Indeed, at the weekend, there it was again, the jacket worn off-

centre, so to speak, not as a garment but as part of summit body language. The effect, however, was hardly what Sinatra would have called hip. But, not far from Birmingham, and out through the grand entrance of a

seventeenth-century mansion at Weston Park, the G8 gang streamed into the sunshine, each power leader fully jacketed, except one. As if to call attention to his serious insistence on informality, the British Prime Minister was in his shirt sleeves, jacket dangling from his right shoulder in improbable crooner mode.
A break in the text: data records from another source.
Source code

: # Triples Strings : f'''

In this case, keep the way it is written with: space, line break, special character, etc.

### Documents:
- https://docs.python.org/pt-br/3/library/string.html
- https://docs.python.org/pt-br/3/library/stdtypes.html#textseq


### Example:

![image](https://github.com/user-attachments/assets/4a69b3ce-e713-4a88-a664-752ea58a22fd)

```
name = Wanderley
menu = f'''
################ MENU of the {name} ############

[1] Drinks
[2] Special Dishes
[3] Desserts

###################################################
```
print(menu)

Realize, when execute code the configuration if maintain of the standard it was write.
The hand of history was obviously occupied elsewhere, because it certainly wasn't helping our man on with his coat.

Keen summit-watchers also noted that Tony Blair's jacket was pigeon-coloured, as indeed were the trousers which accompanied it; a dove-ish hue in contrast to the hawk-like pitch of Clinton and Co, whose blazers suggested they were old-timers at a middle England bowls convention. There were some other idiosyncratic touches, though: true to his country's feeling for hierarchy, Japan's Ryutaro Hashimoto was badged-up with a rather superior star-burst pattern while Canada's Jean Chretien en-gaged in the contrary fashion rite of wearing his jacket with a sweatshirt actually on top. And in one more gesture to leisure the ties were off, yet somehow the effect was more stuffed-shirtish than if they'd stayed on. It's something to do with this habit of leaving only the top shirt button unfastened. Now, in global leaders we don't want the naffness of a Tom Jones cleavage, but one loosened neck button

does not a summer make: the result is tepid, weedy, even priggish.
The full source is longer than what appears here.